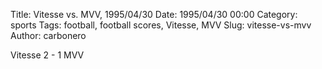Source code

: Title: Vitesse vs. MVV, 1995/04/30
Date: 1995/04/30 00:00
Category: sports
Tags: football, football scores, Vitesse, MVV
Slug: vitesse-vs-mvv
Author: carbonero


Vitesse 2 - 1 MVV
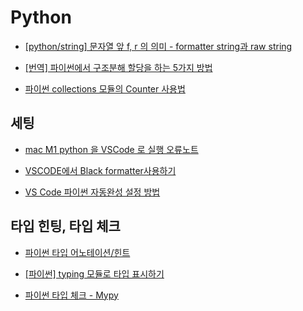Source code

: # Python

- [[python/string] 문자열 앞 f, r 의 의미 - formatter string과 raw string](https://armin.tistory.com/279)

- [[번역] 파이썬에서 구조분해 할당을 하는 5가지 방법](https://sozerodev.tistory.com/196)

- [파이썬 collections 모듈의 Counter 사용법](https://www.daleseo.com/python-collections-counter/)

## 세팅

- [mac M1 python 을 VSCode 로 실행 오류노트](https://velog.io/@wjdrl3122/python-mac-M1-python-%EC%9D%84-VSCode-%EB%A1%9C-%EC%8B%A4%ED%96%89-%EC%98%A4%EB%A5%98%EB%85%B8%ED%8A%B8)

- [VSCODE에서 Black formatter사용하기](https://soypablo.tistory.com/55)

- [VS Code 파이썬 자동완성 설정 방법](https://newstroyblog.tistory.com/283)

## 타입 힌팅, 타입 체크

- [파이썬 타입 어노테이션/힌트](https://www.daleseo.com/python-type-annotations/)

- [[파이썬] typing 모듈로 타입 표시하기](https://www.daleseo.com/python-typing/)

- [파이썬 타입 체크 - Mypy](https://www.daleseo.com/python-mypy/)
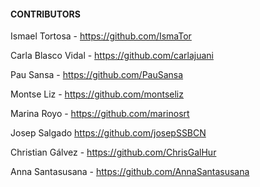 #### CONTRIBUTORS

Ismael Tortosa - https://github.com/IsmaTor

Carla Blasco Vidal - https://github.com/carlajuani

Pau Sansa - https://github.com/PauSansa

Montse Liz - https://github.com/montseliz

Marina Royo - https://github.com/marinosrt

Josep Salgado https://github.com/josepSSBCN

Christian Gálvez - https://github.com/ChrisGalHur

Anna Santasusana - https://github.com/AnnaSantasusana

—————

● **Work item**:
Between and including the line with "Date: 1995/04/30 00:00" and the line with "- [[python/string] 문자열", repeat every line exactly as it appears above, with pictures left out.

● **The completed task**:
Date: 1995/04/30 00:00
Category: sports
Tags: football, football scores, Vitesse, MVV
Slug: vitesse-vs-mvv
Author: carbonero


Vitesse 2 - 1 MVV
Source code

: # Python

- [[python/string] 문자열 앞 f, r 의 의미 - formatter string과 raw string](https://armin.tistory.com/279)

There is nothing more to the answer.